__EXERCISE BRIEF__.
Go through the entries and tally the lines containing the word "terdapat". Only the total is wanted.

(GIVEN RECORDS Opens)

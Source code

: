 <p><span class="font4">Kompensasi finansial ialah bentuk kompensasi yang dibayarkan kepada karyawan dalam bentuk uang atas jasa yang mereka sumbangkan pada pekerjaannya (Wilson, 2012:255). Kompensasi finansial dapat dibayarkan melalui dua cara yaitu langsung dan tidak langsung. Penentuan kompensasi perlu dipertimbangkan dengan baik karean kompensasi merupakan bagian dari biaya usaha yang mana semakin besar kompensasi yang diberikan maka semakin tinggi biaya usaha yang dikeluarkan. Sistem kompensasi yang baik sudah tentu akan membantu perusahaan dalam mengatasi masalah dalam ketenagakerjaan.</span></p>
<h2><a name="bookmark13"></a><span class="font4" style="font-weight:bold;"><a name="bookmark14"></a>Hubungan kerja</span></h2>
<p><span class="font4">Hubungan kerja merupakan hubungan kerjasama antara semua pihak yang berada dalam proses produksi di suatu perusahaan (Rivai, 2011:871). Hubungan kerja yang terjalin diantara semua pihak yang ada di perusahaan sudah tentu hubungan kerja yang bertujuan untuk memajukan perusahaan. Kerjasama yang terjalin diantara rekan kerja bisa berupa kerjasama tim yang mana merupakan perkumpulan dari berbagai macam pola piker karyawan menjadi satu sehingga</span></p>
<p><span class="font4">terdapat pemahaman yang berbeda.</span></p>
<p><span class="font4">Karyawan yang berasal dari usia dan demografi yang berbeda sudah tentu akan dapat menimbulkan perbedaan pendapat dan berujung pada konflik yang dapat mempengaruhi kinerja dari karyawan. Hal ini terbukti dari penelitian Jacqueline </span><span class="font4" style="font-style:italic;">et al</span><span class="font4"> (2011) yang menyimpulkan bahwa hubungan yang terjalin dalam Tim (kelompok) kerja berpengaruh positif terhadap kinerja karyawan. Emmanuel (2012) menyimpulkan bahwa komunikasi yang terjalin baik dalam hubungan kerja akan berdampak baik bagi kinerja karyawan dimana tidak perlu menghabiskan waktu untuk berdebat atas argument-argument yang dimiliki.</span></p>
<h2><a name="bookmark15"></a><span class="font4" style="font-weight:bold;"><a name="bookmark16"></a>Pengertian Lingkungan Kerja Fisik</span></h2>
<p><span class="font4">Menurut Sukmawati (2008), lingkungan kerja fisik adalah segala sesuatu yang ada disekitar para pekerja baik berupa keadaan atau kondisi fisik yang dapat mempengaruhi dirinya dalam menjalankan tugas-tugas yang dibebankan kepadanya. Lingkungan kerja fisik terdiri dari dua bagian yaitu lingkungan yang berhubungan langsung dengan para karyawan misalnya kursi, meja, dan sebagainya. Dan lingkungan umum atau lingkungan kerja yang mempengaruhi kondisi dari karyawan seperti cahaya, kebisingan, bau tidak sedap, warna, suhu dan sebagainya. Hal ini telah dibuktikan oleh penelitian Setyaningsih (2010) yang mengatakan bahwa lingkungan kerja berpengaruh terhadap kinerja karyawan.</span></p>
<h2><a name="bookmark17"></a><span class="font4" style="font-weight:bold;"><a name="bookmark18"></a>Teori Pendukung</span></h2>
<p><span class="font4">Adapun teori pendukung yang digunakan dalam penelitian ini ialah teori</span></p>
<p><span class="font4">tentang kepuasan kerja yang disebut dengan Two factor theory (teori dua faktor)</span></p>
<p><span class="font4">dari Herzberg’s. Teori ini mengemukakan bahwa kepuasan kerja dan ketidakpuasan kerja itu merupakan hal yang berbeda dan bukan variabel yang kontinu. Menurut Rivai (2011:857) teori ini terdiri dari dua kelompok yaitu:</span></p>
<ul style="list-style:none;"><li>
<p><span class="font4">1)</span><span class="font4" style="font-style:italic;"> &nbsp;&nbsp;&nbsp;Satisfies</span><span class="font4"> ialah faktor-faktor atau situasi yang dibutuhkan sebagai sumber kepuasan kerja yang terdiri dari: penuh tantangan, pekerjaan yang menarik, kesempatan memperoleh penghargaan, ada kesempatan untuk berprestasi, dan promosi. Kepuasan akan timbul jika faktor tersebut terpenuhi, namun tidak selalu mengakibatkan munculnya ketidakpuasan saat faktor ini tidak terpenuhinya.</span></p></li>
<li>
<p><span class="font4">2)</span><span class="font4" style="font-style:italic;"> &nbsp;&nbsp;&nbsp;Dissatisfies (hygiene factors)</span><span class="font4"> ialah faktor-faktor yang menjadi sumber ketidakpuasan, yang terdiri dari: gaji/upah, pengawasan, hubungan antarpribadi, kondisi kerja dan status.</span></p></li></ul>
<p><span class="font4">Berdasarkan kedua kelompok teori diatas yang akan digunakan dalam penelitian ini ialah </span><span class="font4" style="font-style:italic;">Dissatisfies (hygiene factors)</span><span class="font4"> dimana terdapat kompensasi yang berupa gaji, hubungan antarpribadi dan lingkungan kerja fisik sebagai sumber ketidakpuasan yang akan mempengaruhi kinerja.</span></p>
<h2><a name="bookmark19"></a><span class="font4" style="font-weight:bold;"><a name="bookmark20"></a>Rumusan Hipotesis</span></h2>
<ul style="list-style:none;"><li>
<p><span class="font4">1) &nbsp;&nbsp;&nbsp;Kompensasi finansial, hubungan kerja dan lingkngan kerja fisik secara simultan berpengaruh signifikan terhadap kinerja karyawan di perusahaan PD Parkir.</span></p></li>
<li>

(GIVEN RECORDS Closes)

__SOLUTION FOR THIS PROBLEM__.
2